Title: Estimation and spatiotemporal analysis of wet deposition of long-term non-sea-salt-sulfate, nitrate, ammonium, and calcium in Northern Hemisphere

Principal Investigator: Prof. Jimmy FUNG

Co-Investigator: Prof. David SIMPSON

Abstract:

Air pollution is one of the most pressing environmental issues, with potentially severe adverse effects on human health. As one of the major natural processes for the removal of atmospheric pollutants, wet deposition plays an important role in decreasing the pollution level. Once washed down to terrestrial and aquatic ecosystems, some chemical components of atmospheric origin, such as non-sea-salt (nss)-sulfate (SO4 2- ), nitrate (NO3 - ), ammonium (NH4 + ), and calcium (Ca2+), can provide important nutrients for these ecosystems. However, excessive wet deposition of nss-SO4 2- and NO3 - can lead to acidification of soil and water bodies, and excessive budgets of NO3 - and NH4 + can lead to eutrophication of aquatic systems. Therefore, it is vital to understand the spatial patterns and long-term trends of the wet deposition of these four chemical components in various ecosystems. Ground observation data are limited by the number of available stations and cannot provide accurate spatial patterns of wet deposition on regional and global scales. Meanwhile, parameterization and emission errors may lead to uncertainties in the simulation of long-term trends of wet deposition by 3D chemical transport models. The spatial patterns and long-term trends of the wet deposition of these four chemicals have not been well quantified in hemispheric scale.

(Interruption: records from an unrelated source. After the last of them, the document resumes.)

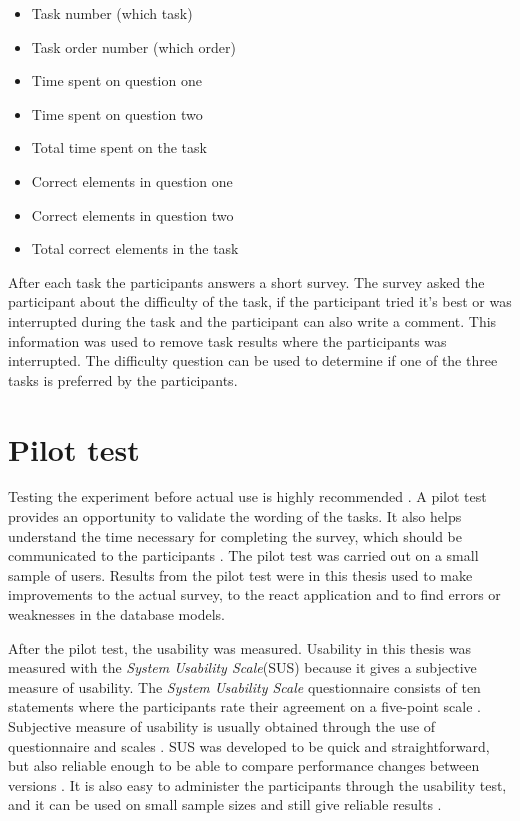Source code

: \begin{itemize}
	\item Task number (which task)
	\item Task order number (which order)
	\item Time spent on question one 
	\item Time spent on question two
	\item Total time spent on the task
	\item Correct elements in question one
	\item Correct elements in question two
	\item Total correct elements in the task
\end{itemize}
\vspace{0.2cm}

After each task the participants answers a short survey. The survey asked the participant about the difficulty of the task, if the participant tried it's best or was interrupted during the task and the participant can also write a comment. This information was used to remove task results where the participants was interrupted. The difficulty question can be used to determine if one of the three tasks is preferred by the participants. 

\section{Pilot test}
Testing the experiment before actual use is highly recommended \citep{Ben2009}. A pilot test provides an opportunity to validate the wording of the tasks. It also helps understand the time necessary for completing the survey, which should be communicated to the participants \citep{Schade2015}. The pilot test was carried out on a small sample of users. Results from the pilot test were in this thesis used to make improvements to the actual survey, to the react application and to find errors or weaknesses in the database models.

After the pilot test, the usability was measured. Usability in this thesis was measured with the \textit{System Usability Scale}(SUS) because it gives a subjective measure of usability. The \textit{System Usability Scale} questionnaire consists of ten statements where the participants rate their agreement on a five-point scale \citep{Ben2009}. Subjective measure of usability is usually obtained through the use of questionnaire and scales \citep{Brooke1996}. SUS was developed to be quick and straightforward, but also reliable enough to be able to compare performance changes between versions \citep{Brooke1996}. It is also easy to administer the participants through the usability test, and it can be used on small sample sizes and still give reliable results \citep{Affairs2013}.  

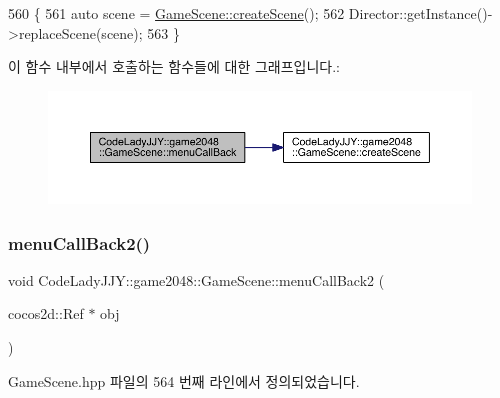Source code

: \begin{DoxyCode}
560                                       \{
561     \textcolor{keyword}{auto} scene = \hyperlink{class_code_lady_j_j_y_1_1game2048_1_1_game_scene_ab573bac307156883fc8c632821b061e4}{GameScene::createScene}();
562     Director::getInstance()->replaceScene(scene);
563 \}
\end{DoxyCode}
이 함수 내부에서 호출하는 함수들에 대한 그래프입니다.\+:
\nopagebreak
\begin{figure}[H]
\begin{center}
\leavevmode
\includegraphics[width=350pt]{d1/d76/class_code_lady_j_j_y_1_1game2048_1_1_game_scene_ac748b7487b72bc4722b7bbdb181e7267_cgraph}
\end{center}
\end{figure}
\mbox{\label{class_code_lady_j_j_y_1_1game2048_1_1_game_scene_a5fb8ef01d49e87cd898f4d9646dd3034}} 
\subsubsection{\texorpdfstring{menu\+Call\+Back2()}{menuCallBack2()}}
{\footnotesize\ttfamily void Code\+Lady\+J\+J\+Y\+::game2048\+::\+Game\+Scene\+::menu\+Call\+Back2 (\begin{DoxyParamCaption}\item[{cocos2d\+::\+Ref $\ast$}]{obj }\end{DoxyParamCaption})\hspace{0.3cm}{\ttfamily [inline]}}



Game\+Scene.\+hpp 파일의 564 번째 라인에서 정의되었습니다.



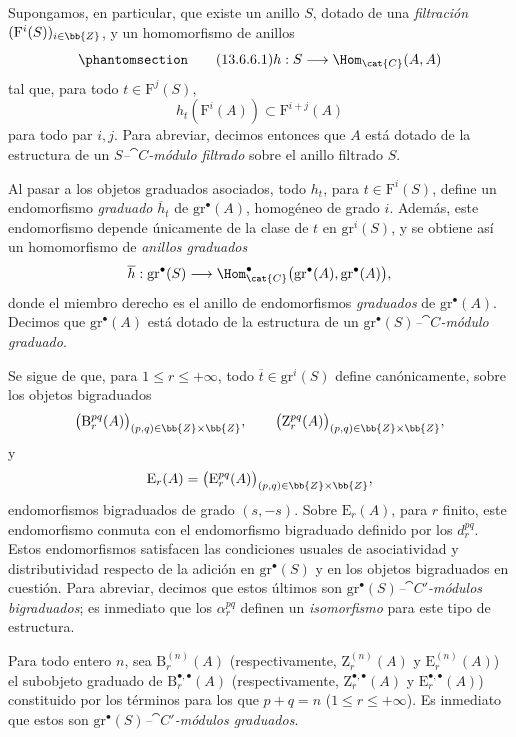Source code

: \documentclass[oneside]{amsart}
\renewcommand{\leq}{\leqslant}
\newcommand{\oldpage}[2][]{{\marginnote{\normalfont\textbf{#1}~|~#2}}\ignorespaces}
\let\EGAOriginalLabel\label
\renewcommand{\label}[1]{\phantomsection\EGAOriginalLabel{#1}}
\begin{document}
\begin{env}[13.6.6]
\label{0.13.6.6}
Supongamos, en particular, que existe un anillo $S$, dotado de una
\emph{filtración} $(\mathrm{F}^i(S))_{i\in\bb{Z}}$, y un homomorfismo
de anillos
\begin{equation}
\label{0.13.6.6.1}
\tag{13.6.6.1}
  h:S\longrightarrow\Hom_{\cat{C}}(A,A)
\end{equation}
\oldpage[0\textsubscript{III}]{75}
tal que, para todo $t\in\mathrm{F}^j(S)$,
\[
  h_t(\mathrm F^i(A))
  \subset
  \mathrm{F}^{i+j}(A)
\]
para todo par $i,j$.
Para abreviar, decimos entonces que $A$ está dotado de la estructura de un
\emph{$S$--$\cat{C}$-módulo filtrado} sobre el anillo filtrado $S$.

Al pasar a los objetos graduados asociados, todo $h_t$, para
$t\in\mathrm{F}^i(S)$, define un endomorfismo \emph{graduado}
$\overline{h}_t$ de $\mathrm{gr}^\bullet(A)$, homogéneo de grado
$i$.
Además, este endomorfismo depende únicamente de la clase de $t$ en
$\mathrm{gr}^i(S)$, y se obtiene así un homomorfismo de
\emph{anillos graduados}
\[
  \overline{h}:
  \mathrm{gr}^\bullet(S)
  \longrightarrow
  \Hom_{\cat{C}}^\bullet
  \bigl(\mathrm{gr}^\bullet(A),\mathrm{gr}^\bullet(A)\bigr),
\]
donde el miembro derecho es el anillo de endomorfismos \emph{graduados} de
$\mathrm{gr}^\bullet(A)$.
Decimos que $\mathrm{gr}^\bullet(A)$ está dotado de la estructura
de un \emph{$\mathrm{gr}^\bullet(S)$--$\cat{C}$-módulo graduado}.

Se sigue de  que, para
$1\leq r\leq+\infty$, todo
$\overline{t}\in\mathrm{gr}^i(S)$ define canónicamente, sobre los
objetos bigraduados
\[
  \bigl(\mathrm{B}_r^{pq}(A)\bigr)_{(p,q)\in\bb{Z}\times\bb{Z}},
  \qquad
  \bigl(\mathrm{Z}_r^{pq}(A)\bigr)_{(p,q)\in\bb{Z}\times\bb{Z}},
\]
y
\[
  \mathrm{E}_r(A)
  =
  \bigl(\mathrm{E}_r^{pq}(A)\bigr)_{(p,q)\in\bb{Z}\times\bb{Z}},
\]
endomorfismos bigraduados de grado $(s,-s)$.
Sobre $\mathrm{E}_r(A)$, para $r$ finito, este endomorfismo conmuta con
el endomorfismo bigraduado definido por los $d_r^{pq}$.
Estos endomorfismos satisfacen las condiciones usuales de asociatividad y
distributividad respecto de la adición en
$\mathrm{gr}^\bullet(S)$ y en los objetos bigraduados en cuestión.
Para abreviar, decimos que estos últimos son
\emph{$\mathrm{gr}^\bullet(S)$--$\cat{C}'$-módulos bigraduados};
es inmediato que los $\alpha_r^{pq}$ definen un \emph{isomorfismo} para
este tipo de estructura.

Para todo entero $n$, sea $\mathrm{B}_r^{(n)}(A)$
(respectivamente, $\mathrm{Z}_r^{(n)}(A)$ y
$\mathrm{E}_r^{(n)}(A)$) el subobjeto graduado de
$\mathrm{B}_r^{\bullet,\bullet}(A)$
(respectivamente, $\mathrm{Z}_r^{\bullet,\bullet}(A)$ y
$\mathrm{E}_r^{\bullet,\bullet}(A)$) constituido por los términos para
los que $p+q=n$ ($1\leq r\leq+\infty$).
Es inmediato que estos son
\emph{$\mathrm{gr}^\bullet(S)$--$\cat{C}'$-módulos graduados}.


\end{env}
\end{document}
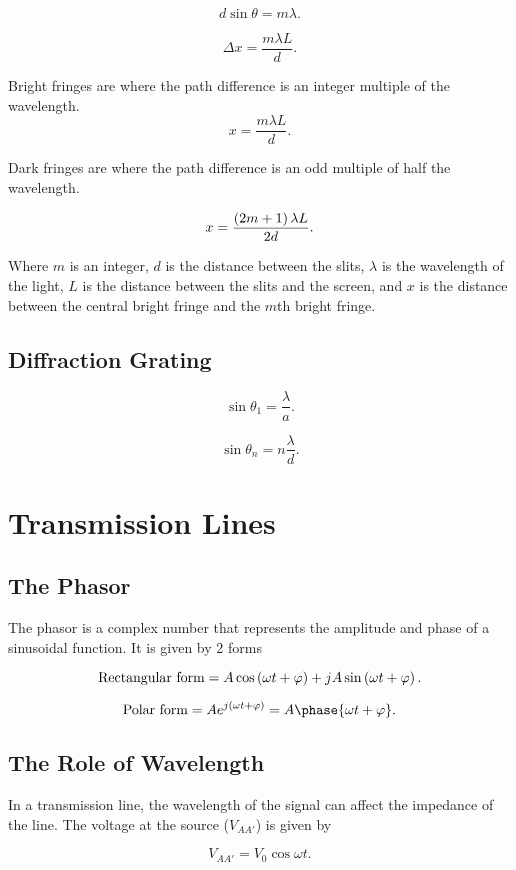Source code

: \documentclass{report}
\begin{document}
\[
	d\sin \theta = m\lambda
	.\]

\[
	\Delta x = \frac{m\lambda L}{d}
	.\]

Bright fringes are where the path difference is an integer multiple of the wavelength.
\[
	x = \frac{m\lambda L}{d}
	.\]

Dark fringes are where the path difference is an odd multiple of half the wavelength.

\[
	x = \frac{\left( 2m+1 \right)\lambda L}{2d}
	.\]

Where $m$ is an integer, $d$ is the distance between the slits, $\lambda$ is the wavelength of the light, $L$ is the distance between the slits and the screen, and $x$ is the distance between the central bright fringe and the $m$th bright fringe.

\section{Diffraction Grating}

\[
	\sin \theta_1 = \frac{\lambda}{a}
	.\]

\[
	\sin \theta_n = n\frac{\lambda}{d}
	.\]

\chapter{Transmission Lines}

\section{The Phasor}

The phasor is a complex number that represents the amplitude and phase of a sinusoidal function. It is given by 2 forms

\[
	\text{Rectangular form} = A\cos \left( \omega t + \varphi \right) + jA\sin \left( \omega t + \varphi \right)
	.\]

\[
	\text{Polar form} = Ae^{j\lt( \omega t + \varphi \rt)} = A \phase{\omega t + \varphi}
	.\]

\section{The Role of Wavelength}

In a transmission line, the wavelength of the signal can affect the impedance of the line. The voltage at the source ($V_{AA'}$) is given by

\[
	V_{AA'} = V_0 \cos \omega t
	.\]
\end{document}
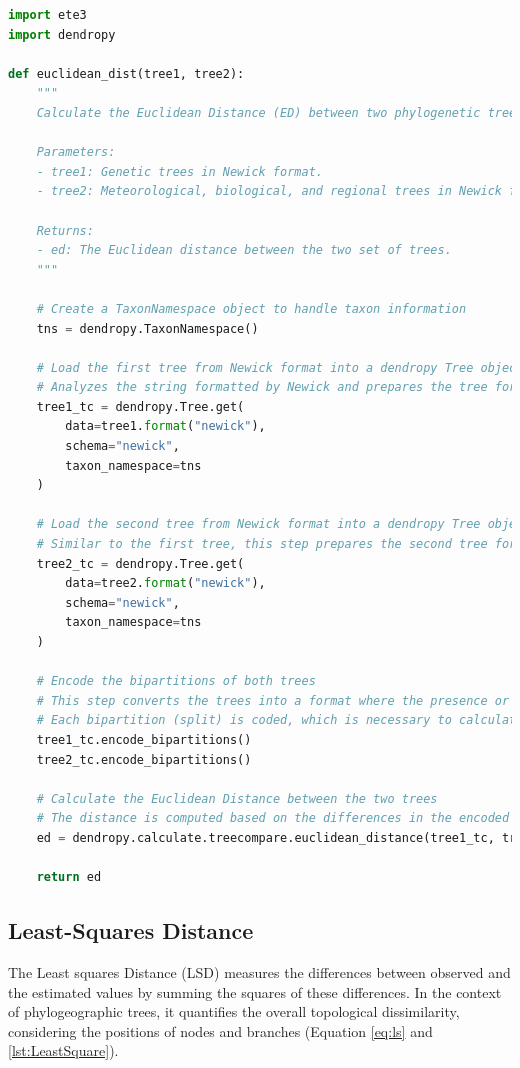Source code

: \begin{lstlisting}[label=lst:euclideanDist,language=Python,caption=Python script for calculating the ED using the ete3 and the dendropy packages in the aPhyloGeo package]
import ete3
import dendropy

def euclidean_dist(tree1, tree2):
    """
    Calculate the Euclidean Distance (ED) between two phylogenetic trees.

    Parameters:
    - tree1: Genetic trees in Newick format.
    - tree2: Meteorological, biological, and regional trees in Newick format.

    Returns:
    - ed: The Euclidean distance between the two set of trees.
    """
    
    # Create a TaxonNamespace object to handle taxon information
    tns = dendropy.TaxonNamespace()

    # Load the first tree from Newick format into a dendropy Tree object
    # Analyzes the string formatted by Newick and prepares the tree for comparison.
    tree1_tc = dendropy.Tree.get(
        data=tree1.format("newick"), 
        schema="newick", 
        taxon_namespace=tns
    )
    
    # Load the second tree from Newick format into a dendropy Tree object
    # Similar to the first tree, this step prepares the second tree for comparison.
    tree2_tc = dendropy.Tree.get(
        data=tree2.format("newick"), 
        schema="newick", 
        taxon_namespace=tns
    )

    # Encode the bipartitions of both trees
    # This step converts the trees into a format where the presence or absence of 
    # Each bipartition (split) is coded, which is necessary to calculate distances.
    tree1_tc.encode_bipartitions()
    tree2_tc.encode_bipartitions()

    # Calculate the Euclidean Distance between the two trees
    # The distance is computed based on the differences in the encoded bipartitions.
    ed = dendropy.calculate.treecompare.euclidean_distance(tree1_tc, tree2_tc)

    return ed
\end{lstlisting}

\subsection{Least-Squares Distance}\label{LS}

The Least squares Distance (LSD) measures the differences between observed and the estimated values by summing the squares of these differences. In the context of phylogeographic trees, it quantifies the overall topological dissimilarity, considering the positions of nodes and branches (Equation \eqref{eq:ls} and \autoref{lst:LeastSquare}).

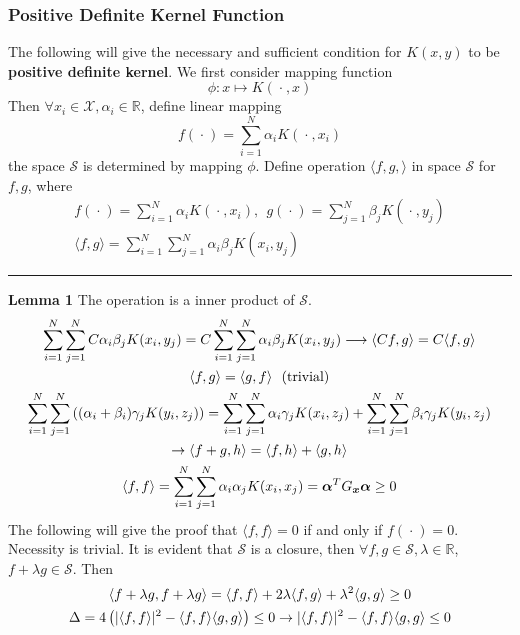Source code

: \documentclass[12pt]{article}
\newcommand{\bdot}{~\bm{\cdot}~}
\newcommand{\la}{\langle}
\newcommand{\ra}{\rangle}
\begin{document}
\subsubsection{Positive Definite Kernel Function}
The following will give the necessary and sufficient condition for $K(x, y)$ to be \textbf{positive definite kernel}. We first consider mapping function
\begin{equation}
    \phi: x \mapsto K(\bdot, x)
\end{equation}
Then $\forall x_i \in \mathcal{X},\alpha_i \in \mathbb{R}$, define linear mapping
\begin{equation}
    f(\bdot) = \sum_{i=1}^N \alpha_i K(\bdot, x_i)
\end{equation} 
the space $\mathcal{S}$ is determined by mapping $\phi$. Define operation $\langle f, g, \rangle$ in space $\mathcal{S}$ for $f, g$, where
\begin{gather}
    f(\bdot) = \sum_{i=1}^N \alpha_i K(\bdot, x_i),~~
    g(\bdot) = \sum_{j=1}^N \beta_j K(\bdot, y_j) \\
    \langle f, g \rangle = \sum_{i=1}^N\sum_{j=1}^N \alpha_i \beta_j K(x_i, y_j)
\end{gather}
\rule[-5pt]{\linewidth}{0.07em}
\noindent \textbf{Lemma 1} The operation is a inner product of $\mathcal{S}$.
\begin{gather}
    \sum_{i=1}^N\sum_{j=1}^N C\alpha_i \beta_j K(x_i, y_j) = C\sum_{i=1}^N\sum_{j=1}^N \alpha_i \beta_j K(x_i, y_j) \longrightarrow \la Cf, g \ra = C\la f, g \ra \\
    \la f, g \ra = \la g, f \ra~~(\text{trivial}) \\
    \sum_{i=1}^N\sum_{j=1}^N \left( (\alpha_i + \beta_i) \gamma_j K(y_i, z_j) \right) = \sum_{i=1}^N\sum_{j=1}^N  \alpha_i \gamma_j K(x_i, z_j) + \sum_{i=1}^N \sum_{j=1}^N \beta_i \gamma_j K(y_i, z_j) \notag\\ \rightarrow \la f+g, h \ra = \la f, h \ra + \la g, h \ra \\
    \la f, f \ra = \sum_{i=1}^N \sum_{j=1}^N \alpha_i \alpha_j K(x_i, x_j) = \bm{\alpha}^TG_{\bm{x}}\bm{\alpha} \geq 0 
\end{gather}
The following will give the proof that $\la f, f \ra = 0$ if and only if $f(\bdot) = 0$. Necessity is trivial. It is evident that $\mathcal{S}$ is a closure, then $\forall f, g \in \mathcal{S}, \lambda \in \mathbb{R}$, $f + \lambda g \in \mathcal{S}$. Then
\begin{gather}
    \la f + \lambda g, f + \lambda g \ra = \la f, f \ra + 2\lambda \la f, g \ra + \lambda^2 \la g, g \ra \geq 0 \notag \\
    \Delta = 4\left(|\la f, f \ra |^2 - \la f, f \ra \la g, g \ra \right) \leq 0 \rightarrow |\la f, f \ra |^2 - \la f, f \ra \la g, g \ra \leq 0
\end{gather}
\end{document}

In this proposed project, in combination with remote sensing satellite data, reanalysis data, and ground observation data, a convolutional neural network deep learning framework will be developed and applied to estimate the long-term wet deposition of nss-SO4 2- (2005–2018), NO3 - (2001–2017), NH4 + (2007–2017), and Ca2+ (2005–2018) at a spatial resolution of 0.5°×0.5° over the Northern Hemisphere. The spatial patterns, long-term trends, and hotspots of the wet deposition of these four chemical species will be analyzed thoroughly. Attention will be paid to the monthly difference in wet deposition between climate zones (e.g., tropical monsoon climate and humid continental climate) and evolution of the acid rain types in different countries over the Northern Hemisphere. In addition, the wet deposition budgets of the four chemical species in various ecosystems and in comparison with the critical load values will be studied. The results of this study will help scientists and policymakers understand if it is necessary to further tighten the emission standards for the purpose of the ecosystems protection. The public will also benefit from the results of this study by gaining a deeper understanding of the wet deposition conditions in ecosystems of interest.